[WHAT YOU WILL DO] Report every line of the records that contains the word "Interface".

##### DATASET EXTRACT

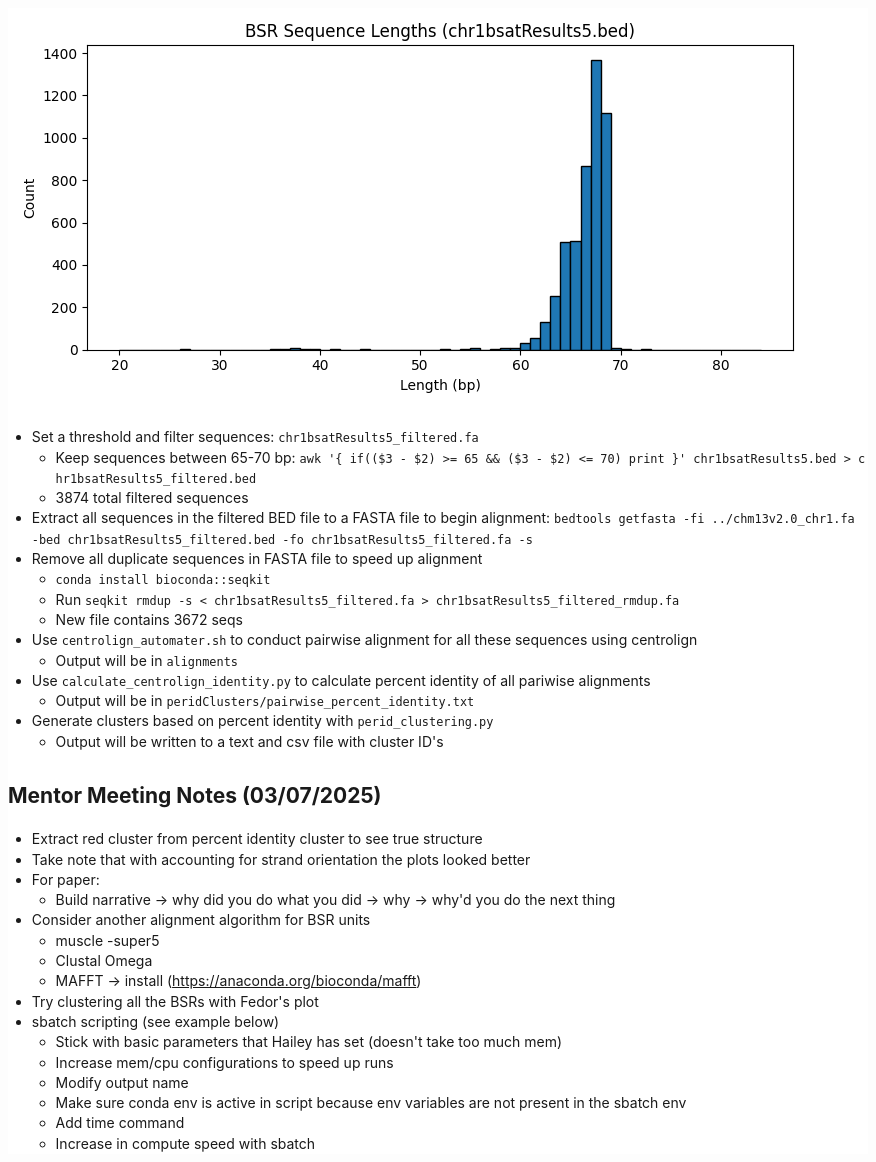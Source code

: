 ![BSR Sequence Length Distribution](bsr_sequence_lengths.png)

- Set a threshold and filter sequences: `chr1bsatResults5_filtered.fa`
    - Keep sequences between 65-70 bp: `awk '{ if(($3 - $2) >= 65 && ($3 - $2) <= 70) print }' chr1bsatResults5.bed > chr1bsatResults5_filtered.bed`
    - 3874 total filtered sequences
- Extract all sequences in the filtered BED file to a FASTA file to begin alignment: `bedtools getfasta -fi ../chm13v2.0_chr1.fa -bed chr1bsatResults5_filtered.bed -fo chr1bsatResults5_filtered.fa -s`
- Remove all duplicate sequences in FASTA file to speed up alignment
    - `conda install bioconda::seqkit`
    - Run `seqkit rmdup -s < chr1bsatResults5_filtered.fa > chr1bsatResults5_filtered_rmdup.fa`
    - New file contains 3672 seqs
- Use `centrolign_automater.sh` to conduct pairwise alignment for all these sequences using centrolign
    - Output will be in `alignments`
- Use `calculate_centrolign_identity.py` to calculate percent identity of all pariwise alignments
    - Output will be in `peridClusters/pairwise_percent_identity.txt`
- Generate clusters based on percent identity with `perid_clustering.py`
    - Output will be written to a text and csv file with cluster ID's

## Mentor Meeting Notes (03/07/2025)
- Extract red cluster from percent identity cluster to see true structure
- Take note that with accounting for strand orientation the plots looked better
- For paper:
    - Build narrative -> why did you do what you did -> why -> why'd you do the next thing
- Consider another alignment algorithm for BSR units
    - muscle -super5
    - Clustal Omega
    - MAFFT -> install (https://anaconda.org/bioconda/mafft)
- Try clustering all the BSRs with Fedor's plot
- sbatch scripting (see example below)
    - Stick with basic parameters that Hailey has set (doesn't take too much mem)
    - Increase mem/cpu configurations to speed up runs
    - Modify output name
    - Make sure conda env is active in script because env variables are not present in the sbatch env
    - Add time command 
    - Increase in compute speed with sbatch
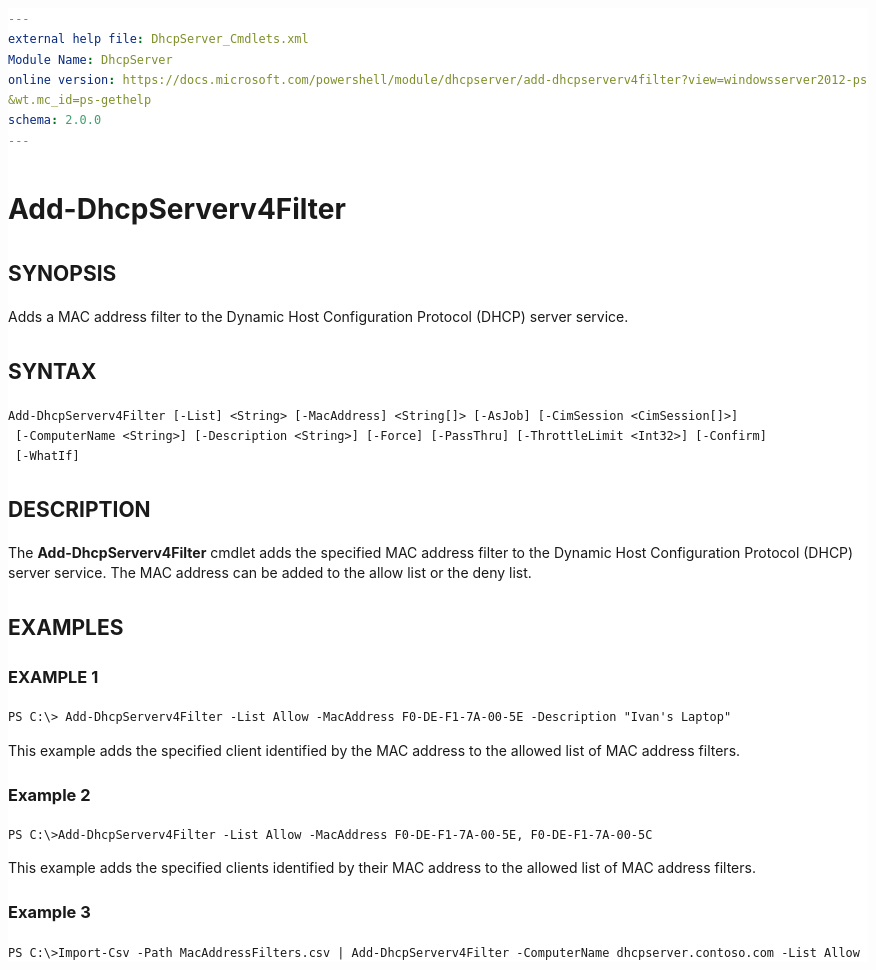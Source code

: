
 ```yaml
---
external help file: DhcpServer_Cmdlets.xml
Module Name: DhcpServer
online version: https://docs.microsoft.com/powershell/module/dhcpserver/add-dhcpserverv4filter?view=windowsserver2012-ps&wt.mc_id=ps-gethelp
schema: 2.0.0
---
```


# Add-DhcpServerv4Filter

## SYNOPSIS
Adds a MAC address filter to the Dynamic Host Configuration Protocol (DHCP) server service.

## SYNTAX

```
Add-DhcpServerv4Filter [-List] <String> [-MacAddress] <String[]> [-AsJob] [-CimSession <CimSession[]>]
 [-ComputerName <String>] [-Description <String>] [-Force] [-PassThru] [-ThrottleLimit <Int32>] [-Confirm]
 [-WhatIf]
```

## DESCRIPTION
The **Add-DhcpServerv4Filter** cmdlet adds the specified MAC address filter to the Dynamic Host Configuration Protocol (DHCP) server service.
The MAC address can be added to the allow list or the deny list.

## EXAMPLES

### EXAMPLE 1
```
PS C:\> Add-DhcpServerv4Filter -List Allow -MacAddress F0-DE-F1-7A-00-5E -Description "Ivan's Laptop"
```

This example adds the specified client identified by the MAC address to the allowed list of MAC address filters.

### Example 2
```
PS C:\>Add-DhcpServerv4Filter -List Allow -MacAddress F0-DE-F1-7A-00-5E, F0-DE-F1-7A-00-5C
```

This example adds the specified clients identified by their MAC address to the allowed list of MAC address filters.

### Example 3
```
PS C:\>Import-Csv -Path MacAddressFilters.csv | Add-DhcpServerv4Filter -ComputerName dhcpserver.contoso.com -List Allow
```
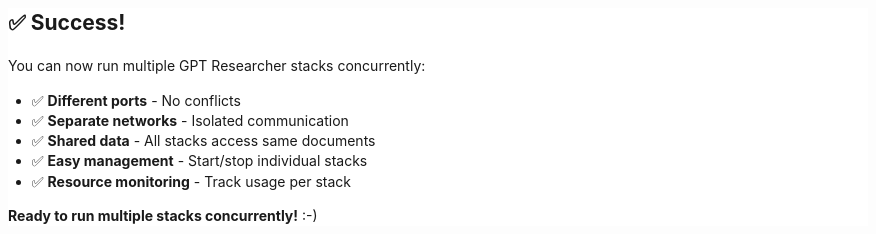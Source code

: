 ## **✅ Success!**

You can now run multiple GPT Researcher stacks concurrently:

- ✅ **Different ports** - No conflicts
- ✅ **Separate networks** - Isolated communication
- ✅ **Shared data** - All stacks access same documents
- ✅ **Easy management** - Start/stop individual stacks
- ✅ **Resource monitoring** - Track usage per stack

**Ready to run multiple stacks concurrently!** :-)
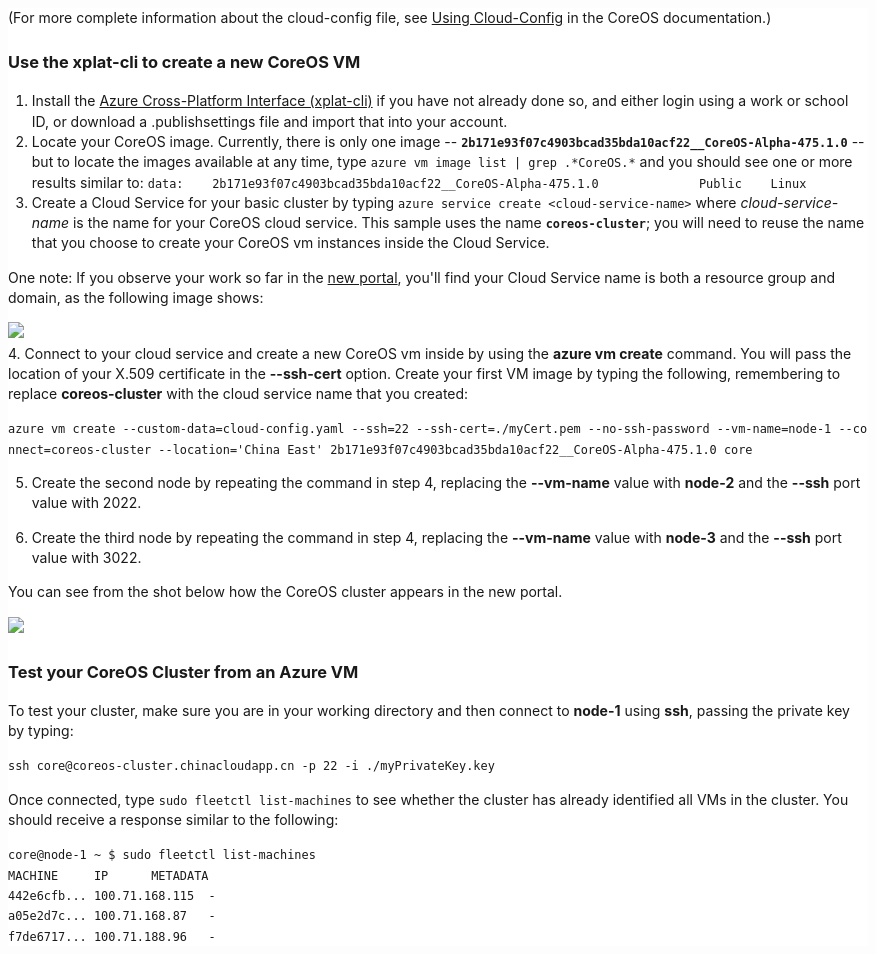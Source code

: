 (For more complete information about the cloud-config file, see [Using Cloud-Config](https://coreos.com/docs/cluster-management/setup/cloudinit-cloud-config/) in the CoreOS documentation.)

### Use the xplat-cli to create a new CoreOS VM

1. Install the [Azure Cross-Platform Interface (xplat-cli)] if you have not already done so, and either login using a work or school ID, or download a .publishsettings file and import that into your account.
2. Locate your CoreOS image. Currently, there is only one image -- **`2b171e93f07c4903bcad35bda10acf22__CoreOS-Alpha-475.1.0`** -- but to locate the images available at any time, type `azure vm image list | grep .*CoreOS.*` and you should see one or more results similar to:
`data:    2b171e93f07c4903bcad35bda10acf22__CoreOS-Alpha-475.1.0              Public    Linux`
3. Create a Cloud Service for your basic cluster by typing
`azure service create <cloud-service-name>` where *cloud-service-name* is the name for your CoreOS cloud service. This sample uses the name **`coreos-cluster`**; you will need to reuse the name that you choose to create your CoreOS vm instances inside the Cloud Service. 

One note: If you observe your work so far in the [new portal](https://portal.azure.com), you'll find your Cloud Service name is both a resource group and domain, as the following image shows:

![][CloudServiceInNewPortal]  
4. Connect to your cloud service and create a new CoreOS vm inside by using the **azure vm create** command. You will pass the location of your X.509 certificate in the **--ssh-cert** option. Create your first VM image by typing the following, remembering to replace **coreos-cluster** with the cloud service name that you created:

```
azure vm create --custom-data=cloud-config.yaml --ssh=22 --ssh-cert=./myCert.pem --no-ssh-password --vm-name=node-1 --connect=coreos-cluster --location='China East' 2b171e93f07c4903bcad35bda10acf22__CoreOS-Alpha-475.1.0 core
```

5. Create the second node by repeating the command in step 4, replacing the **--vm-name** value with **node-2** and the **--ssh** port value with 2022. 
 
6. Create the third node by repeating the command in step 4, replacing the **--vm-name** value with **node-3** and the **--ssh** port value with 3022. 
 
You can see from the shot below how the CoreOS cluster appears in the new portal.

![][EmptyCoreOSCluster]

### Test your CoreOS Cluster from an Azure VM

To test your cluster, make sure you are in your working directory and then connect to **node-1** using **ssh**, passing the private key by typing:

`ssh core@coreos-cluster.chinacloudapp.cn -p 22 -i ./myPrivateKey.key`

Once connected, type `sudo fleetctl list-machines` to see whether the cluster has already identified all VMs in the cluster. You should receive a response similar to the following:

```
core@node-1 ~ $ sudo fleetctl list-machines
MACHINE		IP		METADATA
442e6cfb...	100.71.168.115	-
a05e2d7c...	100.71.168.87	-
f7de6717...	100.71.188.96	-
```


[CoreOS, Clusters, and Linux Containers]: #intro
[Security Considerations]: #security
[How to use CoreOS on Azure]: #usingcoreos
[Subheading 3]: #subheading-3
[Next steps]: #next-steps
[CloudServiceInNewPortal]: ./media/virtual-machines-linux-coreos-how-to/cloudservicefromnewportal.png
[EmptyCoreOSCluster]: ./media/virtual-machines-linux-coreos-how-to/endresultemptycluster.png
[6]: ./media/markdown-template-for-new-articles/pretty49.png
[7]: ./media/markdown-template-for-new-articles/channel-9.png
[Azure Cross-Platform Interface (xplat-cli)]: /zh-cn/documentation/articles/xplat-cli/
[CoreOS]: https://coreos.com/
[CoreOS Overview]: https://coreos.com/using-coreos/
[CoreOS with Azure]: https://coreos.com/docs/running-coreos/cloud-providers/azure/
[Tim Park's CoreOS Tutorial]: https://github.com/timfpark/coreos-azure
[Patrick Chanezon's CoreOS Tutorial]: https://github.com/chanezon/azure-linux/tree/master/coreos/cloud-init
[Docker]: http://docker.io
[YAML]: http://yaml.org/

##########

[ANSWER FOR THE TASK]
1. Install the [Azure Cross-Platform Interface (xplat-cli)] if you have not already done so, and either login using a work or school ID, or download a .publishsettings file and import that into your account.
[Azure Cross-Platform Interface (xplat-cli)]: /zh-cn/documentation/articles/xplat-cli/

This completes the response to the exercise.